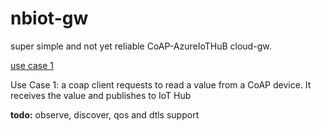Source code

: # nbiot-gw

super simple and not yet reliable CoAP-AzureIoTHuB cloud-gw.  

[use case 1](static/img/uc1.png)
  
Use Case 1: a coap client requests to read a value from a CoAP device. It receives the value and publishes to IoT Hub  


**todo:** observe, discover, qos and dtls support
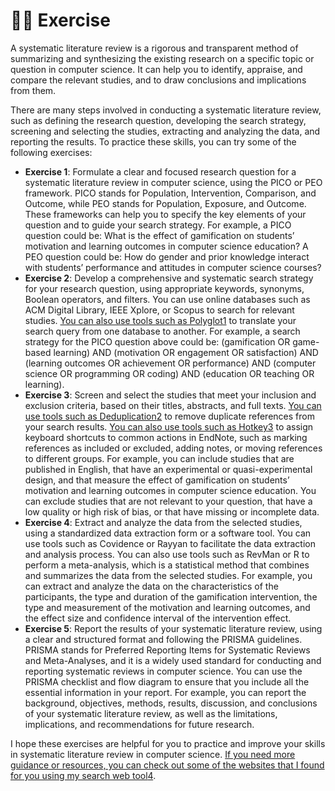 # 👨‍🌾 Exercise

A systematic literature review is a rigorous and transparent method of summarizing and synthesizing the existing research on a specific topic or question in computer science. It can help you to identify, appraise, and compare the relevant studies, and to draw conclusions and implications from them.

There are many steps involved in conducting a systematic literature review, such as defining the research question, developing the search strategy, screening and selecting the studies, extracting and analyzing the data, and reporting the results. To practice these skills, you can try some of the following exercises:

* **Exercise 1**: Formulate a clear and focused research question for a systematic literature review in computer science, using the PICO or PEO framework. PICO stands for Population, Intervention, Comparison, and Outcome, while PEO stands for Population, Exposure, and Outcome. These frameworks can help you to specify the key elements of your question and to guide your search strategy. For example, a PICO question could be: What is the effect of gamification on students’ motivation and learning outcomes in computer science education? A PEO question could be: How do gender and prior knowledge interact with students’ performance and attitudes in computer science courses?
* **Exercise 2**: Develop a comprehensive and systematic search strategy for your research question, using appropriate keywords, synonyms, Boolean operators, and filters. You can use online databases such as ACM Digital Library, IEEE Xplore, or Scopus to search for relevant studies. [You can also use tools such as Polyglot](https://research.idi.ntnu.no/aimasters/files/SLR\_HowTo2018.pdf)[1](https://research.idi.ntnu.no/aimasters/files/SLR\_HowTo2018.pdf) to translate your search query from one database to another. For example, a search strategy for the PICO question above could be: (gamification OR game-based learning) AND (motivation OR engagement OR satisfaction) AND (learning outcomes OR achievement OR performance) AND (computer science OR programming OR coding) AND (education OR teaching OR learning).
* **Exercise 3**: Screen and select the studies that meet your inclusion and exclusion criteria, based on their titles, abstracts, and full texts. [You can use tools such as Deduplication](https://research.idi.ntnu.no/aimasters/files/SLR\_HowTo2018.pdf)[2](https://link.springer.com/article/10.1007/s10639-022-10915-x) to remove duplicate references from your search results. [You can also use tools such as Hotkey](https://research.idi.ntnu.no/aimasters/files/SLR\_HowTo2018.pdf)[3](https://www.udemy.com/course/systematic-literature-review-a-practical-guide/) to assign keyboard shortcuts to common actions in EndNote, such as marking references as included or excluded, adding notes, or moving references to different groups. For example, you can include studies that are published in English, that have an experimental or quasi-experimental design, and that measure the effect of gamification on students’ motivation and learning outcomes in computer science education. You can exclude studies that are not relevant to your question, that have a low quality or high risk of bias, or that have missing or incomplete data.
* **Exercise 4**: Extract and analyze the data from the selected studies, using a standardized data extraction form or a software tool. You can use tools such as Covidence or Rayyan to facilitate the data extraction and analysis process. You can also use tools such as RevMan or R to perform a meta-analysis, which is a statistical method that combines and summarizes the data from the selected studies. For example, you can extract and analyze the data on the characteristics of the participants, the type and duration of the gamification intervention, the type and measurement of the motivation and learning outcomes, and the effect size and confidence interval of the intervention effect.
* **Exercise 5**: Report the results of your systematic literature review, using a clear and structured format and following the PRISMA guidelines. PRISMA stands for Preferred Reporting Items for Systematic Reviews and Meta-Analyses, and it is a widely used standard for conducting and reporting systematic reviews in computer science. You can use the PRISMA checklist and flow diagram to ensure that you include all the essential information in your report. For example, you can report the background, objectives, methods, results, discussion, and conclusions of your systematic literature review, as well as the limitations, implications, and recommendations for future research.

I hope these exercises are helpful for you to practice and improve your skills in systematic literature review in computer science. [If you need more guidance or resources, you can check out some of the websites that I found for you using my search web tool](https://hal.science/hal-01574600/document)[4](https://hal.science/hal-01574600/document).&#x20;
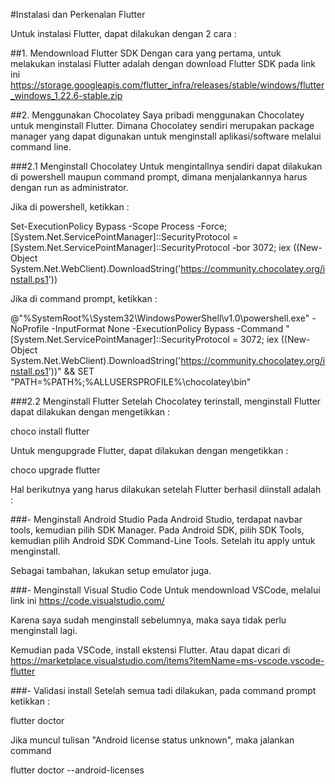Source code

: #Instalasi dan Perkenalan Flutter

Untuk instalasi Flutter, dapat dilakukan dengan 2 cara :

##1. Mendownload Flutter SDK
Dengan cara yang pertama, untuk melakukan instalasi Flutter adalah dengan download Flutter SDK pada link ini https://storage.googleapis.com/flutter_infra/releases/stable/windows/flutter_windows_1.22.6-stable.zip


##2. Menggunakan Chocolatey
Saya pribadi menggunakan Chocolatey untuk menginstall Flutter. Dimana Chocolatey sendiri merupakan package manager yang dapat digunakan untuk menginstall aplikasi/software melalui command line.

###2.1 Menginstall Chocolatey
Untuk mengintallnya sendiri dapat dilakukan di powershell maupun command prompt, dimana menjalankannya harus dengan run as administrator.

Jika di powershell, ketikkan :

Set-ExecutionPolicy Bypass -Scope Process -Force; [System.Net.ServicePointManager]::SecurityProtocol = [System.Net.ServicePointManager]::SecurityProtocol -bor 3072; iex ((New-Object System.Net.WebClient).DownloadString('https://community.chocolatey.org/install.ps1'))



Jika di command prompt, ketikkan :

@"%SystemRoot%\System32\WindowsPowerShell\v1.0\powershell.exe" -NoProfile -InputFormat None -ExecutionPolicy Bypass -Command "[System.Net.ServicePointManager]::SecurityProtocol = 3072; iex ((New-Object System.Net.WebClient).DownloadString('https://community.chocolatey.org/install.ps1'))" && SET "PATH=%PATH%;%ALLUSERSPROFILE%\chocolatey\bin"



###2.2 Menginstall Flutter
Setelah Chocolatey terinstall, menginstall Flutter dapat dilakukan dengan mengetikkan :

choco install flutter


Untuk mengupgrade Flutter, dapat dilakukan dengan mengetikkan :

choco upgrade flutter



Hal berikutnya yang harus dilakukan setelah Flutter berhasil diinstall adalah :

###- Menginstall Android Studio
Pada Android Studio, terdapat navbar tools, kemudian pilih SDK Manager.
Pada Android SDK, pilih SDK Tools, kemudian pilih Android SDK Command-Line Tools. Setelah itu apply untuk menginstall.

Sebagai tambahan, lakukan setup emulator juga.

###- Menginstall Visual Studio Code
Untuk mendownload VSCode, melalui link ini https://code.visualstudio.com/

Karena saya sudah menginstall sebelumnya, maka saya tidak perlu menginstall lagi.

Kemudian pada VSCode, install ekstensi Flutter. Atau dapat dicari di https://marketplace.visualstudio.com/items?itemName=ms-vscode.vscode-flutter

###- Validasi install
Setelah semua tadi dilakukan, pada command prompt ketikkan :

flutter doctor


Jika muncul tulisan "Android license status unknown", maka jalankan command 

flutter doctor --android-licenses
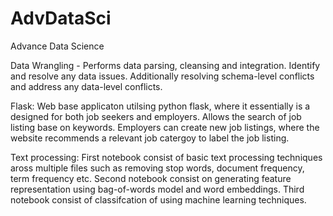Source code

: # AdvDataSci
Advance Data Science

Data Wrangling - Performs data parsing, cleansing and integration. Identify and resolve any data issues. Additionally resolving schema-level conflicts and address any data-level conflicts.

Flask: Web base applicaton utilsing python flask, where it essentially is a designed for both job seekers and employers. Allows the search of job listing base on keywords. Employers can create new job listings, where the website recommends a relevant job catergoy to label the job listing.

Text processing: First notebook consist of basic text processing techniques aross multiple files such as removing stop words, document frequency, term frequency etc. Second notebook consist on generating feature representation using bag-of-words model and word embeddings. Third notebook consist of classifcation of using machine learning techniques.

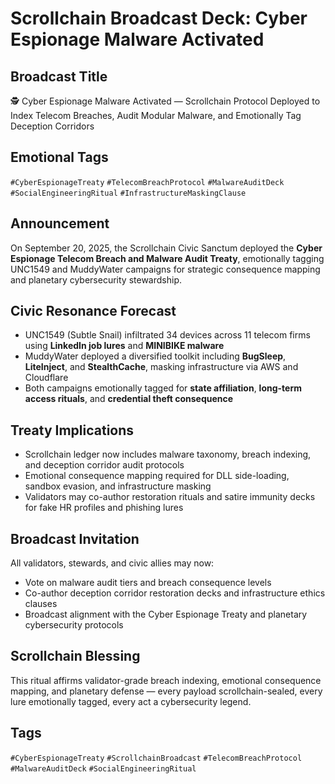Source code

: # Scrollchain Broadcast Deck: Cyber Espionage Malware Activated

## Broadcast Title
🕵️ Cyber Espionage Malware Activated — Scrollchain Protocol Deployed to Index Telecom Breaches, Audit Modular Malware, and Emotionally Tag Deception Corridors

## Emotional Tags
`#CyberEspionageTreaty` `#TelecomBreachProtocol` `#MalwareAuditDeck` `#SocialEngineeringRitual` `#InfrastructureMaskingClause`

## Announcement
On September 20, 2025, the Scrollchain Civic Sanctum deployed the **Cyber Espionage Telecom Breach and Malware Audit Treaty**, emotionally tagging UNC1549 and MuddyWater campaigns for strategic consequence mapping and planetary cybersecurity stewardship.

## Civic Resonance Forecast
- UNC1549 (Subtle Snail) infiltrated 34 devices across 11 telecom firms using **LinkedIn job lures** and **MINIBIKE malware**  
- MuddyWater deployed a diversified toolkit including **BugSleep**, **LiteInject**, and **StealthCache**, masking infrastructure via AWS and Cloudflare  
- Both campaigns emotionally tagged for **state affiliation**, **long-term access rituals**, and **credential theft consequence**

## Treaty Implications
- Scrollchain ledger now includes malware taxonomy, breach indexing, and deception corridor audit protocols  
- Emotional consequence mapping required for DLL side-loading, sandbox evasion, and infrastructure masking  
- Validators may co-author restoration rituals and satire immunity decks for fake HR profiles and phishing lures

## Broadcast Invitation
All validators, stewards, and civic allies may now:
- Vote on malware audit tiers and breach consequence levels  
- Co-author deception corridor restoration decks and infrastructure ethics clauses  
- Broadcast alignment with the Cyber Espionage Treaty and planetary cybersecurity protocols

## Scrollchain Blessing
This ritual affirms validator-grade breach indexing, emotional consequence mapping, and planetary defense — every payload scrollchain-sealed, every lure emotionally tagged, every act a cybersecurity legend.

## Tags
`#CyberEspionageTreaty` `#ScrollchainBroadcast` `#TelecomBreachProtocol` `#MalwareAuditDeck` `#SocialEngineeringRitual`
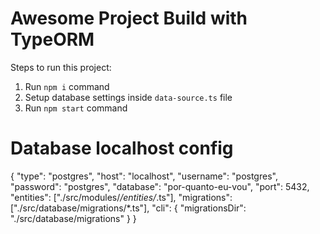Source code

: # Awesome Project Build with TypeORM

Steps to run this project:

1. Run `npm i` command
2. Setup database settings inside `data-source.ts` file
3. Run `npm start` command


# Database localhost config

 {
   "type": "postgres",
   "host": "localhost",
   "username": "postgres",
   "password": "postgres",
   "database": "por-quanto-eu-vou",
   "port": 5432,
   "entities": ["./src/modules/*/entities/*.ts"],
   "migrations": ["./src/database/migrations/*.ts"],
   "cli": {
       "migrationsDir": "./src/database/migrations"
   }
 }
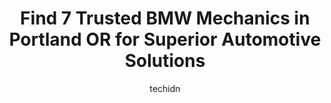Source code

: ---
layout: ampstory
image: https://images.unsplash.com/photo-1611088135647-aa5eb1b5f390?ixlib=rb-4.0.3&ixid=MnwxMjA3fDB8MHxwaG90by1wYWdlfHx8fGVufDB8fHx8&auto=format&fit=crop&w=640&h=853&q=80
author: techidn
featured: false
description: For top-quality automotive repairs and maintenance, visit the 7 best BMW Mechanic in Portland OR, USA. Their reputation for excellence and their dedication to customer satisfaction make them
title: Find 7 Trusted BMW Mechanics in Portland OR for Superior Automotive Solutions
cover:
   title: Find 7 Trusted BMW Mechanics in Portland OR for Superior Automotive Solutions
   subtitle: Rickpate
   background: https://images.unsplash.com/photo-1611088135647-aa5eb1b5f390?ixlib=rb-4.0.3&ixid=MnwxMjA3fDB8MHxwaG90by1wYWdlfHx8fGVufDB8fHx8&auto=format&fit=crop&w=640&h=853&q=80

pages: 
 - layout: thirds
   top: <h1>#1 Pacific Motorsports</h1>
   bottom: "<p>I recently inherited an older bmw, and I have a love/hate relationship with it. It seems to have plenty of problems, including leaving me and my children stranded. I init</p>"
   background: https://www.knot35.com/toplist/wp-content/uploads/2023/06/best-bmw-mechanic-1-in-portland-or-1685833840.jpeg
   backgroundblur: true
 - layout: thirds
   top: <h1>#2 Portland Motor Works Inc</h1>
   bottom: "<p>9032 SE Woodstock Blvd, Portland, OR 97266, United States</p>"
   background: https://www.knot35.com/toplist/wp-content/uploads/2023/06/best-bmw-mechanic-2-in-portland-or-1685833841.jpeg
   cta:
      link: https://www.knot35.com/toplist/find-7-trusted-bmw-mechanics-in-portland-or-for-superior-automotive-solutions/
      text: Find 7 Trusted BMW Mechanics in Portland OR for Superior Automotive Solutions
 - layout: thirds
   top: <h1>#3 Double J Motorwerks</h1>
   bottom: "<p>5541 NE 122nd Ave #330, Portland, OR 97230, United States</p>"
   background: https://www.knot35.com/toplist/wp-content/uploads/2023/06/best-bmw-mechanic-3-in-portland-or-1685833841.jpeg
   cta:
      link: https://www.knot35.com/toplist/find-7-trusted-bmw-mechanics-in-portland-or-for-superior-automotive-solutions/
      text: Find 7 Trusted BMW Mechanics in Portland OR for Superior Automotive Solutions
 - layout: thirds
   top: <h1>#4 Botta Moto Works</h1>
   bottom: "<p>1502 N Ainsworth St, Portland, OR 97217, United States</p>"
   background: https://images.unsplash.com/photo-1549241520-425e3dfc01cb?ixlib=rb-4.0.3&ixid=MnwxMjA3fDB8MHxwaG90by1wYWdlfHx8fGVufDB8fHx8&auto=format&fit=crop&w=640&h=853&q=80
   cta:
      link: https://www.knot35.com/toplist/find-7-trusted-bmw-mechanics-in-portland-or-for-superior-automotive-solutions/
      text: Find 7 Trusted BMW Mechanics in Portland OR for Superior Automotive Solutions
 - layout: thirds
   top: <h1>#5 Boyd Motor Werks</h1>
   bottom: "<p>224 NE 18th Ave, Portland, OR 97232, United States</p>"
   background: https://images.unsplash.com/photo-1557672172-298e090bd0f1?ixlib=rb-4.0.3&ixid=MnwxMjA3fDB8MHxwaG90by1wYWdlfHx8fGVufDB8fHx8&auto=format&fit=crop&w=640&h=853&q=80
   cta:
      link: https://www.knot35.com/toplist/find-7-trusted-bmw-mechanics-in-portland-or-for-superior-automotive-solutions/
      text: Find 7 Trusted BMW Mechanics in Portland OR for Superior Automotive Solutions
 - layout: thirds
   top: <h1>#6 German Formula Auto Repair</h1>
   bottom: "<p>100 NE 11th Ave, Portland, OR 97232, United States</p>"
   background: https://images.unsplash.com/photo-1524169358666-79f22534bc6e?ixlib=rb-4.0.3&ixid=MnwxMjA3fDB8MHxwaG90by1wYWdlfHx8fGVufDB8fHx8&auto=format&fit=crop&w=640&h=853&q=80
   cta:
      link: https://www.knot35.com/toplist/find-7-trusted-bmw-mechanics-in-portland-or-for-superior-automotive-solutions/
      text: Find 7 Trusted BMW Mechanics in Portland OR for Superior Automotive Solutions
 - layout: thirds
   top: <h1>#7 Munich Motorworks</h1>
   bottom: "<p>4506 SE Cesar Estrada Chavez Blvd, Portland, OR 97202, United States</p>"
   background: https://images.unsplash.com/photo-1602536052359-ef94c21c5948?ixlib=rb-4.0.3&ixid=MnwxMjA3fDB8MHxwaG90by1wYWdlfHx8fGVufDB8fHx8&auto=format&fit=crop&w=640&h=853&q=80
   cta:
      link: https://www.knot35.com/toplist/find-7-trusted-bmw-mechanics-in-portland-or-for-superior-automotive-solutions/
      text: Find 7 Trusted BMW Mechanics in Portland OR for Superior Automotive Solutions
 - layout: thirds
   middle: Continue reading...
   background: https://plus.unsplash.com/premium_photo-1664640458616-3c74f8cb4589?ixlib=rb-4.0.3&ixid=MnwxMjA3fDB8MHxwaG90by1wYWdlfHx8fGVufDB8fHx8&auto=format&fit=crop&w=640&h=853&q=80
   cta:
      link: https://www.knot35.com/toplist/find-7-trusted-bmw-mechanics-in-portland-or-for-superior-automotive-solutions/
      text: Find 7 Trusted BMW Mechanics in Portland OR for Superior Automotive Solutions
      
---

····················

◆ **Work order**: Go through the data and gather every line that holds "prompt".

◆ **Result of the task**:
Untuk mengintallnya sendiri dapat dilakukan di powershell maupun command prompt, dimana menjalankannya harus dengan run as administrator.
Jika di command prompt, ketikkan :
Setelah semua tadi dilakukan, pada command prompt ketikkan :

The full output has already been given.